XIIe s. …Car m'otroiez por Dé [pour Dieu] Un douz regart… Si atendrai en cele seürté Joie d'amours…, Couci, XI.

XIIIe s. Sire, fis-je, or m'entendés : Ne sai por quoi vous demandés Pleiges [gages] de moi, ne seürtés, la Rose, 1989. Et se li oir qui sont ne voelent fere bone seurté de rendre le [la] droite partie à cix qui naistront…, Beaumanoir, XX, 4. Il demanderent au conseil le roy quel seurté il donroient par quoi il reussent Damiete, Joinville, 237.

XVe s. Et selon l'amoureuse loy, De nos deux vouloirs, pour seurté, Fist une seule voulenté, Orléans, Ball. 30. Et luy escripvit ledit duc une lettre de sa main portant seurté d'aller et retourner bien ample, Commines, II, 5. S'enfuyt où il pensoit estre à seureté, Commines, II, 13.

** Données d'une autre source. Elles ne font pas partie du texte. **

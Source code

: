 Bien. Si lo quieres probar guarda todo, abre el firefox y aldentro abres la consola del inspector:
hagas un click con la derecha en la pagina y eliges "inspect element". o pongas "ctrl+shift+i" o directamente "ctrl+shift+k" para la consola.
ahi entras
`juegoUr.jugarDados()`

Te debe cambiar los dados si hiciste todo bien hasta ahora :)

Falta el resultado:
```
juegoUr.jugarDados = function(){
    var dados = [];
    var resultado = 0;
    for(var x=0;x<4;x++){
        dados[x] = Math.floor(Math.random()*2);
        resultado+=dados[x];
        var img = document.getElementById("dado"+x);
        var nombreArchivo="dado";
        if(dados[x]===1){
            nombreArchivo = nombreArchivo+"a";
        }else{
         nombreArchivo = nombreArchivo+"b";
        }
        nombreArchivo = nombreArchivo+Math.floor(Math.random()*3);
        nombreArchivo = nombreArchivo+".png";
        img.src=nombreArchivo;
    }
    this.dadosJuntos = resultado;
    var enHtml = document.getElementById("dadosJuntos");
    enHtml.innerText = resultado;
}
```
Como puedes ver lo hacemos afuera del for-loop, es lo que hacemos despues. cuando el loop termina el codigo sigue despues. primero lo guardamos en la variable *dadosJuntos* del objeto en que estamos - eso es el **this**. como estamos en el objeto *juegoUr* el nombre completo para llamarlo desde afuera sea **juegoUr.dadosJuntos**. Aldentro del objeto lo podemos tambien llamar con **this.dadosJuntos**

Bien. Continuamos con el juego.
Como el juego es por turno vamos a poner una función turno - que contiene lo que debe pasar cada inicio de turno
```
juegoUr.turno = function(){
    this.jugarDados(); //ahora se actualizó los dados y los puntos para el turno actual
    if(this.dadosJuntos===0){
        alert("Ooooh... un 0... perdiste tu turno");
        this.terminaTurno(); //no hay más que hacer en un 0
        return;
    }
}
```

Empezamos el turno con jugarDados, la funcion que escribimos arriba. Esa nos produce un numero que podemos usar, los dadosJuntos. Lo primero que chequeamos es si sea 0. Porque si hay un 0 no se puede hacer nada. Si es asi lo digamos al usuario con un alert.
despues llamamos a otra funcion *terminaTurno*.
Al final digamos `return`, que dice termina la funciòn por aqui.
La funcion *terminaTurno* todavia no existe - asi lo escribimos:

XVIe s. Je vous asseure que vos lettres m'ont donné beaucoup de plaisir de m'avoir donné seurté de la bonne santé du roy, Marguerite de Navarre, Lett. 68. Pendant le parlement, et qu'ils musoient sur leurs seuretez…, Montaigne, I, 27. Je m'estois chargé de crainte [en portant de l'argent], tantost de la seurté des chemins…, Montaigne, I, 315. Qui n'a seureté n'a nul bien, Leroux de Lincy, Prov. t. II, p. 398.

ÉTYMOLOGIE

Bourg. seuretai, seurtai ; provenç. segurtat ; espagn. seguridad ; ital. sicurtà ; du lat. securitatem, de securus, sûr.